Reflexões sobre interpretação de texto

Com a "quase" universalização das redes sociais, muitos daqueles que não utilizavam a leitura de textos no cotidiano estão experimentando a mágica pela primeira vez. E não deve ser fácil. A leitura que, antes, era uma simples decodificação para grande parcela da população, na verdade, exige muito mais. Não basta juntar sílabas, o universo dos textos exige bagagem, reflexão, associação de ideias, porque, caso todo esse arsenal intelectual não seja utilizado, a falta de sentido continuará imperando.

Prova disso foi uma conversa que tive com a moça que faz faxina no meu apartamento. O diálogo demonstrou quanto uma análise pode ser superficial, se estamos afeitos apenas às aparências ao ler qualquer suporte. Nossa conversa versou sobre As aventuras de Pi, um filme intenso, repleto de carga emocional, inundado por metáforas e que nos impõe diversas inferências.

Para a moça, a marca do filme, em resumo, foi quando o tigre, personagem que representava o próprio Pi, saiu sem despedida, depois de um longo período de convivência em que tentavam se relacionar pacificamente. O menino, que era e o menino que passou a ser, dialogava durante todo o filme, aprendendo a sobreviver ao outro, que deixou de ser. Os personagens foram descritos por meio de magnífica parábola, densa e ao mesmo tempo sutil, explicada pelo próprio personagem, já adulto, a um escritor que o procurou para um livro que gostaria de publicar com a história de Pi.

- O tigre nem pra se despedir! - me disse a moça decepcionada com o filme.

Ainda tentei explicar o que estava por trás da narrativa. Ela riu e disse que eu viajei. Tentou demover a "viagem" da minha cabeça, porque tudo era tão simples! Ela nada havia visto do que eu lhe explicava...

Nesse contexto, observo outras tantas interpretações simplistas de tantos outros estreantes no ambiente das redes sociais, meio em que ideias políticas, filosóficas, religiosas e de várias naturezas são disseminadas junto a notícias falsas e inúmeras tentativas de enganar as pessoas envolvidas pela primeira vez no mundo das palavras.
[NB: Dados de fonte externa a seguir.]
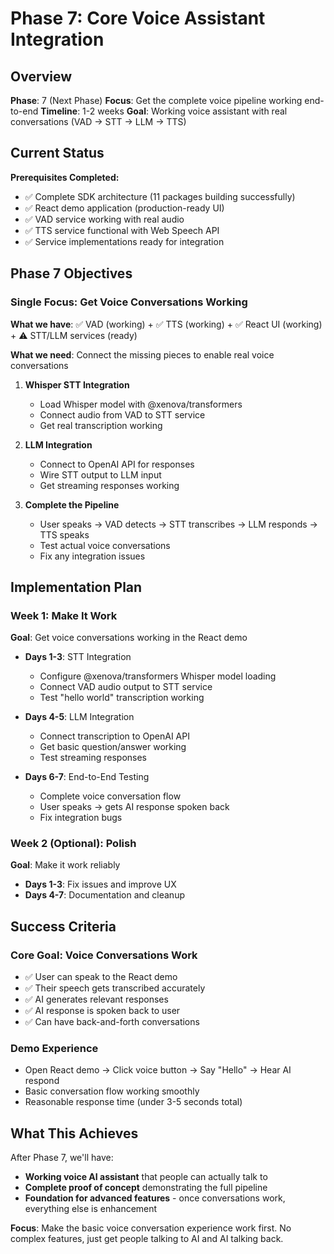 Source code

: # Phase 7: Core Voice Assistant Integration

## Overview

**Phase**: 7 (Next Phase)
**Focus**: Get the complete voice pipeline working end-to-end
**Timeline**: 1-2 weeks
**Goal**: Working voice assistant with real conversations (VAD → STT → LLM → TTS)

## Current Status

**Prerequisites Completed:**
- ✅ Complete SDK architecture (11 packages building successfully)
- ✅ React demo application (production-ready UI)
- ✅ VAD service working with real audio
- ✅ TTS service functional with Web Speech API
- ✅ Service implementations ready for integration

## Phase 7 Objectives

### Single Focus: Get Voice Conversations Working

**What we have**: ✅ VAD (working) + ✅ TTS (working) + ✅ React UI (working) + ⚠️ STT/LLM services (ready)

**What we need**: Connect the missing pieces to enable real voice conversations

1. **Whisper STT Integration**
   - Load Whisper model with @xenova/transformers
   - Connect audio from VAD to STT service
   - Get real transcription working

2. **LLM Integration**
   - Connect to OpenAI API for responses
   - Wire STT output to LLM input
   - Get streaming responses working

3. **Complete the Pipeline**
   - User speaks → VAD detects → STT transcribes → LLM responds → TTS speaks
   - Test actual voice conversations
   - Fix any integration issues

## Implementation Plan

### Week 1: Make It Work
**Goal**: Get voice conversations working in the React demo

- **Days 1-3**: STT Integration
  - Configure @xenova/transformers Whisper model loading
  - Connect VAD audio output to STT service
  - Test "hello world" transcription working

- **Days 4-5**: LLM Integration
  - Connect transcription to OpenAI API
  - Get basic question/answer working
  - Test streaming responses

- **Days 6-7**: End-to-End Testing
  - Complete voice conversation flow
  - User speaks → gets AI response spoken back
  - Fix integration bugs

### Week 2 (Optional): Polish
**Goal**: Make it work reliably

- **Days 1-3**: Fix issues and improve UX
- **Days 4-7**: Documentation and cleanup

## Success Criteria

### Core Goal: Voice Conversations Work
- ✅ User can speak to the React demo
- ✅ Their speech gets transcribed accurately
- ✅ AI generates relevant responses
- ✅ AI response is spoken back to user
- ✅ Can have back-and-forth conversations

### Demo Experience
- Open React demo → Click voice button → Say "Hello" → Hear AI respond
- Basic conversation flow working smoothly
- Reasonable response time (under 3-5 seconds total)

## What This Achieves

After Phase 7, we'll have:
- **Working voice AI assistant** that people can actually talk to
- **Complete proof of concept** demonstrating the full pipeline
- **Foundation for advanced features** - once conversations work, everything else is enhancement

**Focus**: Make the basic voice conversation experience work first. No complex features, just get people talking to AI and AI talking back.
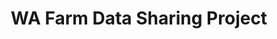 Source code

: ---
layout: project-display
title: WA Farm Data Sharing Project
image: wa-farm-data-sharing-project.png
funders: ['Department of Primary Industries and Regional Development of Western Australia', 'Grower Group Alliance', 'Curtin University', 'AxisTech', 'Food Agility CRC']
collaborators: ['Adam H. Sparks']
description: "This project aims to help growers make more sophisticated investment decisions using their farm data. Initially, the model will assess an optimal liming strategy, however could later be adapted to soil amelioration investments,  insurance evaluations,  property valuations or securing banking loans.

A Food Agility CRC  funded project delivered in collaboration with DPIRD, Curtin University and GGA, the project development was guided by consultation with grower groups, growers, agronomists, farm consultants, agtech and data providers over 10 months. 

The project is developing a data transfer infrastructure leveraging DPIRD’s eConnect platform. It will seamlessly transfer data from the growers’ farm management software to the model and then return it to the grower using APIs.

A whole of farm Monte Carlo simulation model has been created that ingests farm management records and generates thousands of scenarios allowing the model to account for seasonal variability in weather and commodity prices. This provides certainty regarding the optimal strategy and the risks associated with it.

Adam led this work while working at DPIRD prior to joining Curtin in 2024."
is_project_page: true
---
E quando essas pessoas não foram adequadamente preparadas para receber todo tipo de informação, porque não tiveram uma educação de qualidade, com o objetivo de tirá-las das trevas da falta de informação, a ignorância apenas se mantém, emoldurada por falsos certificados.

Isso ilustra apenas que muitos aprenderam a "ler", mas continuam sendo massa de manobra.